_Problem details_
Taking the data below line by line, count those that include the word "filipvrba" and report the number alone.

-- Records provided follows --

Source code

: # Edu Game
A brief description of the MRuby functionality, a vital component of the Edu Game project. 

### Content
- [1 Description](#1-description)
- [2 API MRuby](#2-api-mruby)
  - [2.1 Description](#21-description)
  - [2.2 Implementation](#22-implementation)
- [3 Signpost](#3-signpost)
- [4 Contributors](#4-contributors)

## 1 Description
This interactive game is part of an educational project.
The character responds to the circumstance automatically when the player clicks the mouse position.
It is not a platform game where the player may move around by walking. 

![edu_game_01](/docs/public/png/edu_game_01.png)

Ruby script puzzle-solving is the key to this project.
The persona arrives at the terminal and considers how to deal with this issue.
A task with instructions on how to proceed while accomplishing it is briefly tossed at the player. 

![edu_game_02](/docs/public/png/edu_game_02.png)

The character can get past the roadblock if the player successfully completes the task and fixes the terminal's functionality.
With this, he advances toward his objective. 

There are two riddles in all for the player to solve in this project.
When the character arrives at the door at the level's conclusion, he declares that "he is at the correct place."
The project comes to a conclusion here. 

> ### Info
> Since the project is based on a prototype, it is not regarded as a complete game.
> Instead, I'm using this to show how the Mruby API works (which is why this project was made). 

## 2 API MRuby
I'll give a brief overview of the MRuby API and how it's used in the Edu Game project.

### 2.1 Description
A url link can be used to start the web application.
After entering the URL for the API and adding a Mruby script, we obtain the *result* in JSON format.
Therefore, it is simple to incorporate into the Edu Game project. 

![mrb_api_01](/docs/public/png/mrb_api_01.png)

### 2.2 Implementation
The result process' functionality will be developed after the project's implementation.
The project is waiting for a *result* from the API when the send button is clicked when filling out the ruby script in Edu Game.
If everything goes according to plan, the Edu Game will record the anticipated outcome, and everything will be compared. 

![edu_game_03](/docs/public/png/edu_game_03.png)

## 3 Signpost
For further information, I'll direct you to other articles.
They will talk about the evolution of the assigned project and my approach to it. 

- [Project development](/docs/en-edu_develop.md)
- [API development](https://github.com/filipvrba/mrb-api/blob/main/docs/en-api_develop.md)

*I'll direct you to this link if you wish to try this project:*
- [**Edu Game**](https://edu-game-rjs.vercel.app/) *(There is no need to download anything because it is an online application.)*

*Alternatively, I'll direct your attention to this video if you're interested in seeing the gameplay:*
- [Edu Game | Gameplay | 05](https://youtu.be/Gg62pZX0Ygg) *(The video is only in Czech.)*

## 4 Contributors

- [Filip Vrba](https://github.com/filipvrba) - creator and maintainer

-- Records provided concluded --

_Output_
2